In 1989, Lamas released Act of Violence in a Young Journalist to virtually no acclaim, but he managed to get a hundred or so VHS cassettes into Uruguayan video stores, thanks to a shrewd distribution strategy. In subsequent years, it took on a mythical life of own with idiosyncratic cineastes like Silva Torres. The title makes it sound like harsher grindhouse fare than it apparently was. There are random supernatural elements, but essentially the film blends a telenovela-like sex and revenge melodrama with a documentary-like presentation of the journalist-heroine’s efforts to explore the nature of violence and document its effects on society.
The acting was challenged and the production values were bargain-basement, but there is still something about the film that gets under people’s skin. Silva Torres assumed finding lead actress Blanca Gimenez would be the key to unlocking the puzzle. She had been Lamas’s writing and producing partner, so it was often assumed she was his romantic partner as well. However, that does not turn out to be the case. In fact, she had all kinds of issues with the late filmmaker. Then just when the project appears stalled, a batch of previously unseen Lamas tapes is mysteriously delivered.
Straight To VHS eventually goes pretty far out there, but it is really more interesting when it stays relatively grounded. The truth is Lamas, Gimenez, and their films together are sufficiently interesting. They really don’t need a stylized punch-up. By the halfway mark, everyone has us convinced this is a significant work of indie-outsider cinema, despite its dubious aesthetics.

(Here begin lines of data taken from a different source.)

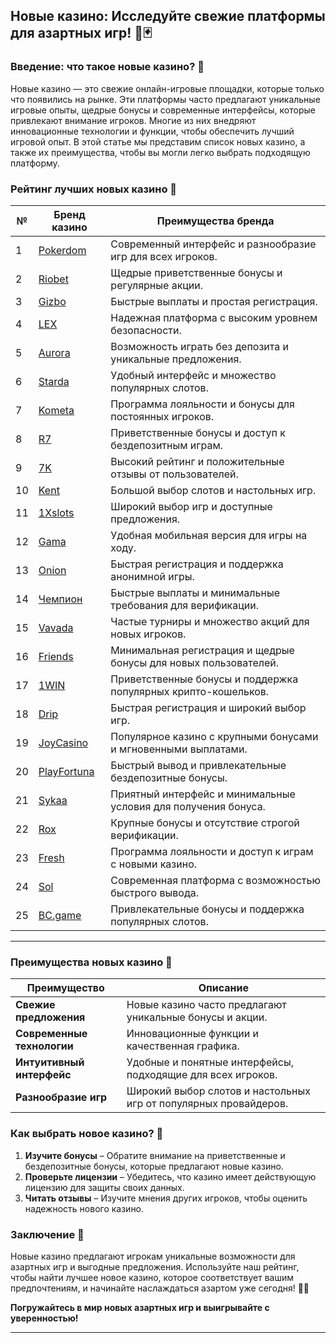 ## Новые казино: Исследуйте свежие платформы для азартных игр! 🎉🃏

### Введение: что такое новые казино? 🎯

Новые казино — это свежие онлайн-игровые площадки, которые только что появились на рынке. Эти платформы часто предлагают уникальные игровые опыты, щедрые бонусы и современные интерфейсы, которые привлекают внимание игроков. Многие из них внедряют инновационные технологии и функции, чтобы обеспечить лучший игровой опыт. В этой статье мы представим список новых казино, а также их преимущества, чтобы вы могли легко выбрать подходящую платформу.

### Рейтинг лучших новых казино 🏅

| №  | Бренд казино  | Преимущества бренда                                            |
|----|---------------|---------------------------------------------------------------|
| 1  | [Pokerdom](https://brandplay.link/4k77v2yx) | Современный интерфейс и разнообразие игр для всех игроков.   |
| 2  | [Riobet](https://brandplay.link/7xBLTPyj) | Щедрые приветственные бонусы и регулярные акции.              |
| 3  | [Gizbo](https://brandplay.link/bprXw4YV) | Быстрые выплаты и простая регистрация.                        |
| 4  | [LEX](https://brandplay.link/zW4hdDFV) | Надежная платформа с высоким уровнем безопасности.           |
| 5  | [Aurora](https://10trafic-stat2.com/click/668546556bcc6313411604bd/6766/13032/subaccount) | Возможность играть без депозита и уникальные предложения.    |
| 6  | [Starda](https://brandplay.link/fB7xwRFL) | Удобный интерфейс и множество популярных слотов.              |
| 7  | [Kometa](https://brandplay.link/8ZymQJV8) | Программа лояльности и бонусы для постоянных игроков.         |
| 8  | [R7](https://brandplay.link/bMd3Yjsw) | Приветственные бонусы и доступ к бездепозитным играм.        |
| 9  | [7K](https://brandplay.link/BvQyFShp) | Высокий рейтинг и положительные отзывы от пользователей.      |
| 10 | [Kent](https://brandplay.link/Fv2WP3js) | Большой выбор слотов и настольных игр.                       |
| 11 | [1Xslots](https://brandplay.link/hSB1khtr) | Широкий выбор игр и доступные предложения.                    |
| 12 | [Gama](https://brandplay.link/j6NMKsDz) | Удобная мобильная версия для игры на ходу.                   |
| 13 | [Onion](https://brandplay.link/zBGRVpQ9) | Быстрая регистрация и поддержка анонимной игры.              |
| 14 | [Чемпион](https://temon-gter.cfd/go/lRq?p80412p304504pcc44t17455) | Быстрые выплаты и минимальные требования для верификации.    |
| 15 | [Vavada](https://vavadapartner.pro/?promo=ea5c9275-6854-4505-94fc-95ab18221945-linkb2) | Частые турниры и множество акций для новых игроков.           |
| 16 | [Friends](https://gofriends.vc/linkb2) | Минимальная регистрация и щедрые бонусы для новых пользователей. |
| 17 | [1WIN](https://brandplay.link/smXVpBbG) | Приветственные бонусы и поддержка популярных крипто-кошельков. |
| 18 | [Drip](https://drp-ircp01.com/c07e6a3db) | Быстрая регистрация и широкий выбор игр.                     |
| 19 | [JoyCasino](https://rpc30.call2me.pro/?/ru/registration?apkpop=0&partner=p24970p3291217pc98f) | Популярное казино с крупными бонусами и мгновенными выплатами. |
| 20 | [PlayFortuna](https://fortunapromo.net/alt/playfortuna/registration?0dc4a9362a71feb7e3f165fb8e766f70) | Быстрый вывод и привлекательные бездепозитные бонусы.         |
| 21 | [Sykaa](https://s-two-way.com/?source=linkb2&pid=30697) | Приятный интерфейс и минимальные условия для получения бонуса. |
| 22 | [Rox](https://rox-pvwfpjgcxe.com/cb1ee18a5) | Крупные бонусы и отсутствие строгой верификации.              |
| 23 | [Fresh](https://fresh-eumwkxwao.com/c3f7b485d) | Программа лояльности и доступ к играм с новыми казино.       |
| 24 | [Sol](https://sol-mmtdzfbaco.com/cb2415bca) | Современная платформа с возможностью быстрого вывода.         |
| 25 | [BC.game](https://partnerbcgame.com/dcc53d441) | Привлекательные бонусы и поддержка популярных слотов.         |

---

### Преимущества новых казино 🎉

| Преимущество                   | Описание                                                       |
|--------------------------------|---------------------------------------------------------------|
| **Свежие предложения**         | Новые казино часто предлагают уникальные бонусы и акции.      |
| **Современные технологии**     | Инновационные функции и качественная графика.                 |
| **Интуитивный интерфейс**      | Удобные и понятные интерфейсы, подходящие для всех игроков.   |
| **Разнообразие игр**          | Широкий выбор слотов и настольных игр от популярных провайдеров. |

### Как выбрать новое казино? 🎲

1. **Изучите бонусы** – Обратите внимание на приветственные и бездепозитные бонусы, которые предлагают новые казино.
2. **Проверьте лицензии** – Убедитесь, что казино имеет действующую лицензию для защиты своих данных.
3. **Читать отзывы** – Изучите мнения других игроков, чтобы оценить надежность нового казино.

### Заключение 📝

Новые казино предлагают игрокам уникальные возможности для азартных игр и выгодные предложения. Используйте наш рейтинг, чтобы найти лучшее новое казино, которое соответствует вашим предпочтениям, и начинайте наслаждаться азартом уже сегодня! 🎰💵

**Погружайтесь в мир новых азартных игр и выигрывайте с уверенностью!**

---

The truth is this is hard film to review. For those of us constantly watching and reviewing cult cinema, it is highly rewarding to get grounded in Lamas. Whether average viewers would feel satisfied plunking down cash money for Straight to VHS alone is a trickier matter to conclude. However, Fantasia is wisely programming it on a double-bill with Act of Violence, in its first ever screening outside Uruguay. If you are curious about these films to any extent and find yourself in Montreal than you owe it to yourself to see them when you can.
Despite its excesses, Straight To VHS is clearly a film made by cult movie lovers for cult movie lovers. It doesn’t always click, but its enthusiasm and off-kilter perspective are persuasive. Recommended for the intrigued (you know who you are), Straight to VHS screens again tomorrow (8/14), as part of this year’s Fantasia.